A sociedade brasileira perdeu a consciência de sua cultura? A cultura morreu e a sociedade sequer mandou flores? Creio que não. A culpa é da tirania da informação que não joga luz na produção nacional? Creio que isso seja grave, mas não é somente este o motivo de tamanho silêncio sobre o papel da cultura na arena política.

Imagino que toda essa confusão que vivemos de forma crescente no espírito da cultura esteja relacionada ao empobrecimento da massa de valores que não tem mais capacidade de fazer da cultura de mercado um agente regulador da vida coletiva

Vários alertas foram dados sobre o papel realçado da atual ideologia da produção neoliberal de cultura. Muitos foram os alertas vermelhos para a situação insustentável que o “progresso técnico” apresentou como o principal pilar de sustentação dos micro-cosmos da cultura nacional.

Aí está, a mensagem foi dada por uma sociedade muda, ausente sobre a tônica da cultura nas eleições. O que se pode afirmar é que a semente neoliberal de cultura como evolução positiva frente à realidade da nossa sociedade recebeu um tratamento frio, de um silêncio cáustico, estabelecendo assim uma imagem de absoluto inconformismo.

Como reagir agora? Como enxergar uma cultura capaz de tornar a sociedade seu agente primeiro? Como garantir a mensagem de uma obra que devolva à cultura uma paisagem de esperança, realce o seu papel critico e, ao mesmo tempo  apresentá-la como a grande mola propulsora do Brasil como protagonista entre novos atores globais? A cultura homogeneizada pelo mercado, regulada por uma interpretação interessada somente na produção, mesmo incompatibilizada com a ética é que não será. Não é este o sentido na aldeia que vincula sociedade e cultura. Não serão simultaneamente as fábulas e mitos frequentemente tecidos pelas particularidades do mercado que intimidarão a negação silenciosa da sociedade.

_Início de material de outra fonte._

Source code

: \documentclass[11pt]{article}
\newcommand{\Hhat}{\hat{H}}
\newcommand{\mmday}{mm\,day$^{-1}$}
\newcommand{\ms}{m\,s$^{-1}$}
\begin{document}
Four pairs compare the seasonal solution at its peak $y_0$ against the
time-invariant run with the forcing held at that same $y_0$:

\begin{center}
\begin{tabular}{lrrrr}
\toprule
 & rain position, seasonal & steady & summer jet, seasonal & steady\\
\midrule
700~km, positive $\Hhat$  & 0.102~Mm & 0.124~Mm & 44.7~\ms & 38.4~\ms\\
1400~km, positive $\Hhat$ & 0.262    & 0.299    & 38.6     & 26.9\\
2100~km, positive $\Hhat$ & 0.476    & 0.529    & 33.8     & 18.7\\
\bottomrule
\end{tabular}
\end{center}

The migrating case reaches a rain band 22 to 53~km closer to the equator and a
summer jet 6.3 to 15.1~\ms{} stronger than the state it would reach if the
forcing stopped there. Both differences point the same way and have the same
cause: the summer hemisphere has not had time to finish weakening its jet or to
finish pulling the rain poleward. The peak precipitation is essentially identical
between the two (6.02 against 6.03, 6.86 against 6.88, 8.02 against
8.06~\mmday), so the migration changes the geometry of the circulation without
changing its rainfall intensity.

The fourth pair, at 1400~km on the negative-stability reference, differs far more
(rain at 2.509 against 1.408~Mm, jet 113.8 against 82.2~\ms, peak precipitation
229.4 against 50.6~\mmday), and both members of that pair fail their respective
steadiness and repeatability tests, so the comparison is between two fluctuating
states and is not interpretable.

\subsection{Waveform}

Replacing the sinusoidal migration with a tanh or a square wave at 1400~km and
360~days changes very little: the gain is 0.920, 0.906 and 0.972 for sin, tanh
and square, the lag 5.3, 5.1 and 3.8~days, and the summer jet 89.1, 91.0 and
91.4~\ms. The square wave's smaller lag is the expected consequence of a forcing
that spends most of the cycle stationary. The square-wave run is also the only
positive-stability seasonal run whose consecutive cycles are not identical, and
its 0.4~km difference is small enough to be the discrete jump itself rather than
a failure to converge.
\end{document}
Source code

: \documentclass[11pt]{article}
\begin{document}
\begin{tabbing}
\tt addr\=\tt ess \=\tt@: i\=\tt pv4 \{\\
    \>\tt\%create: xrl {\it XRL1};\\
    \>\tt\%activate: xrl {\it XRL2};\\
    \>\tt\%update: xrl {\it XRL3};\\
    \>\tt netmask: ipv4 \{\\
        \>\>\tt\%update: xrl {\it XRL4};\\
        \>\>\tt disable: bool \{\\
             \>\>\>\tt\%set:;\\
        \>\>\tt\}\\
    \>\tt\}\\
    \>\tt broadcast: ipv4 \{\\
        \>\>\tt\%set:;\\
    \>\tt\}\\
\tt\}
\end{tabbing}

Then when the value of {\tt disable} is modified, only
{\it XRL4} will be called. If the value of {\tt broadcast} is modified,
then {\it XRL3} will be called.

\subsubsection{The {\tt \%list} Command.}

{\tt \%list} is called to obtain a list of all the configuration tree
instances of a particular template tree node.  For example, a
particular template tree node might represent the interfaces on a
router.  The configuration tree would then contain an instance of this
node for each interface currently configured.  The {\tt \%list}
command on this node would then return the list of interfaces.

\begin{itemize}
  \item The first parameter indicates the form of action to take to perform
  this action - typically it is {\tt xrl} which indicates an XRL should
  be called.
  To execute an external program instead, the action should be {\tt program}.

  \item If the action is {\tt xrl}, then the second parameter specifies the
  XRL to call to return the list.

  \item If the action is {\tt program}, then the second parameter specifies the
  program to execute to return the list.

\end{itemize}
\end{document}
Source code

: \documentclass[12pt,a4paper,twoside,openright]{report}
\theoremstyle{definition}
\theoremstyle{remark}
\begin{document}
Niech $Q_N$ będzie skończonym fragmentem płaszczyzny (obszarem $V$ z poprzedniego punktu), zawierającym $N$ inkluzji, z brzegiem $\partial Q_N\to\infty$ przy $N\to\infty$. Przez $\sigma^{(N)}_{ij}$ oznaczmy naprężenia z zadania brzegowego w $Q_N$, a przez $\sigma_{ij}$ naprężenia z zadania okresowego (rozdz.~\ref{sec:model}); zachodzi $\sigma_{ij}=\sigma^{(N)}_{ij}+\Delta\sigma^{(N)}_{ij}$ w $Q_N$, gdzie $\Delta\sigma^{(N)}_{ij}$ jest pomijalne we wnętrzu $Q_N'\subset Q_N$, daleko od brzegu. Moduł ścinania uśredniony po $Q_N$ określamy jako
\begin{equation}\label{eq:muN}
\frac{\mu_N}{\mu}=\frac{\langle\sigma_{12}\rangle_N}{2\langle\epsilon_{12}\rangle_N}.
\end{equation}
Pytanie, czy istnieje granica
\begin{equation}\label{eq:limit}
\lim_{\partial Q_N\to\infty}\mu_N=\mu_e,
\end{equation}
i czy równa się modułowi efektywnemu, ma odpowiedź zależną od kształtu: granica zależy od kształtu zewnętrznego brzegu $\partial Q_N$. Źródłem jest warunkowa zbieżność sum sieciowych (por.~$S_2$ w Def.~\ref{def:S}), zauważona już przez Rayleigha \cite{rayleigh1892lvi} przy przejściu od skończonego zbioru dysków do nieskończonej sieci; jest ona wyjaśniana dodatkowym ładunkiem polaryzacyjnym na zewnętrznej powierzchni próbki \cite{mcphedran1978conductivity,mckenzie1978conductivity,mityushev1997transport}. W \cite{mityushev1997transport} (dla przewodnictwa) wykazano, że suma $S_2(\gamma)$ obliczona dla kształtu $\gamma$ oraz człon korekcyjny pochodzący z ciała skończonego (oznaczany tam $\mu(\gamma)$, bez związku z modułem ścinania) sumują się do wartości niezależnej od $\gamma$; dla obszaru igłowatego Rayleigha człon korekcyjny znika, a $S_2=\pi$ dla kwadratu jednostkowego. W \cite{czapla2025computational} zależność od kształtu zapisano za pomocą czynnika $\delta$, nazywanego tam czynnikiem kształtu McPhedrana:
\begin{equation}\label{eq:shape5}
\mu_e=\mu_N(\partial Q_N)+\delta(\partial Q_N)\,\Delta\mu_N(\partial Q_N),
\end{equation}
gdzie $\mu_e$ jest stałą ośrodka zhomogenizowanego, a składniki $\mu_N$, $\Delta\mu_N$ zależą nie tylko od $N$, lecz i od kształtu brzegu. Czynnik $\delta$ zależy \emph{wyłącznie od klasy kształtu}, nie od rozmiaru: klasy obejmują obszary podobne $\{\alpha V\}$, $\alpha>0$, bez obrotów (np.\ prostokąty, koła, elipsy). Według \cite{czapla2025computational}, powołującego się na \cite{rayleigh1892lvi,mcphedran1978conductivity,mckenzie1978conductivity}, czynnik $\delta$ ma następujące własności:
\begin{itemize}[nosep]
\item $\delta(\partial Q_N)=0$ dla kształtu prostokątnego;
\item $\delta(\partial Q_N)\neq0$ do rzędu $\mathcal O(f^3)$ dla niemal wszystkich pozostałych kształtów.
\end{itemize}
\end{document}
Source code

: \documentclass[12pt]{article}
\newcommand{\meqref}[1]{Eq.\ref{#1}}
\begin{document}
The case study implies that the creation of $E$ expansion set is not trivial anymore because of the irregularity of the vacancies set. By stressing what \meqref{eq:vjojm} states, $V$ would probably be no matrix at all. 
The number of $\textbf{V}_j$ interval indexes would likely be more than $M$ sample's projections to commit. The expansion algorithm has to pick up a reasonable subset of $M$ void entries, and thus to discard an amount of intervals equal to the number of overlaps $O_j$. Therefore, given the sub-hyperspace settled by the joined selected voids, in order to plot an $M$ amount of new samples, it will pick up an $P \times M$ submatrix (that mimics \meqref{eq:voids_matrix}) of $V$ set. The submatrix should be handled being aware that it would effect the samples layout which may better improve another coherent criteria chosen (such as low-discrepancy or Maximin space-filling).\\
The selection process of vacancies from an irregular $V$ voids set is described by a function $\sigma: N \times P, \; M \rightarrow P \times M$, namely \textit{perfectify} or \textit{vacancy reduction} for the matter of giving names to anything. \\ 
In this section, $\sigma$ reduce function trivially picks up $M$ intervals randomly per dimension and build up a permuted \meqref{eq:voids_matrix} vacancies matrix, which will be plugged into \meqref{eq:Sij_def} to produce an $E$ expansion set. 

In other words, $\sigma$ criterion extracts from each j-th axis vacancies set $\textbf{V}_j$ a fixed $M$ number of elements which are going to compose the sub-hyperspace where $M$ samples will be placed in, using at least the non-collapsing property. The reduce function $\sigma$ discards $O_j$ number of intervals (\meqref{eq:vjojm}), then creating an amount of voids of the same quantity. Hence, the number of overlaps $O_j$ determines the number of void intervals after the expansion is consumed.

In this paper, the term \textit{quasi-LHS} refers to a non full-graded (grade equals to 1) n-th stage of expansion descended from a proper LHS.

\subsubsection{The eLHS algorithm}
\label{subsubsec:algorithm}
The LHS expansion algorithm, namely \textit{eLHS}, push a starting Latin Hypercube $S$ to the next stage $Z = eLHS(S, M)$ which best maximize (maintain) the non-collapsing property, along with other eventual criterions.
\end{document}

Observamos nos últimos anos que a inflexibilidade da economia de mercado dentro do ambiente da cultura só aumentava a busca por mais concentração. O uso extremado das técnicas, da burocracia privada, dita pela forma estrutural como dinâmica, soterrou com sua papelada a sociedade. Mas, mesmo assim, muitos, com suas mentes burocratizadas, viram virtudes no remédio amargo para a vida social, vindo dessa violência estrutural.

Como podemos cobrar da vida política que se interesse por produções, sistemas técnico-científicos criados nos laboratórios da cultura de mercado como um produto da inteligência do homem?

Como essa cultura está em órbita, não há como a sociedade captar seus momentos sucessivos e identificar nesse processo um sentido geométrico de evolução. E se não há sentido algum exatamente porque a sociedade não vê nisto nenhum outro conceito que não seja a busca pela mais-valia, a valorização da cultura dependerá, a partir de agora, da empiricização, pois é ela que estará perto de construir uma filosofia das técnicas e das ações correlatadas, para que se torne uma forma de conhecimento concreto.

No histórico atual a produção cultural enfrenta um sistema com intervalos híbridos, exatamente porque os movimentos da sociedade não se vêem renovados dentro dele. E, longe de naturais, as condições artificiais afastam a cultura da vida política e, consequentemente dos astros que norteiam a sociedade.

Serão necessários agora novos materiais humanos para produzir matéria-prima intelectual que valorize a desejada busca por um processo histórico capaz de mover o nosso mundo interno e externo, algo mais próximo da identificação pela sociedade como momento de evolução. E é nessa combinação que a utopia é constatada como pertinente, justamente por sua densidade, seus valores, seus caminhos que podem articular a superação dos obstáculos que contrariam a força estrutural dos sentimentos de natureza humana.

É desse conjunto de aspectos que nascerão as possibilidades reais, factíveis de determinadas condições que devolverão a cultura às esferas da vida, levando o homem a pensar no presente estado de coisas. É dessa liberdade, dessa dignidade que a história atual da cultura necessita.

Nesses últimos anos testemunhamos grandes e perversas mudanças no acúmulo de normatizações particulares conduzidas por atores privados da cultura que ignoraram o interesse cultural tratando o homem e seu cosmos de modo residual. E foi nesse desequilíbrio bêbado que a visão macroeconômica instalou sua ideologia e impôs um sistema único e nos levou a essa crise identitária.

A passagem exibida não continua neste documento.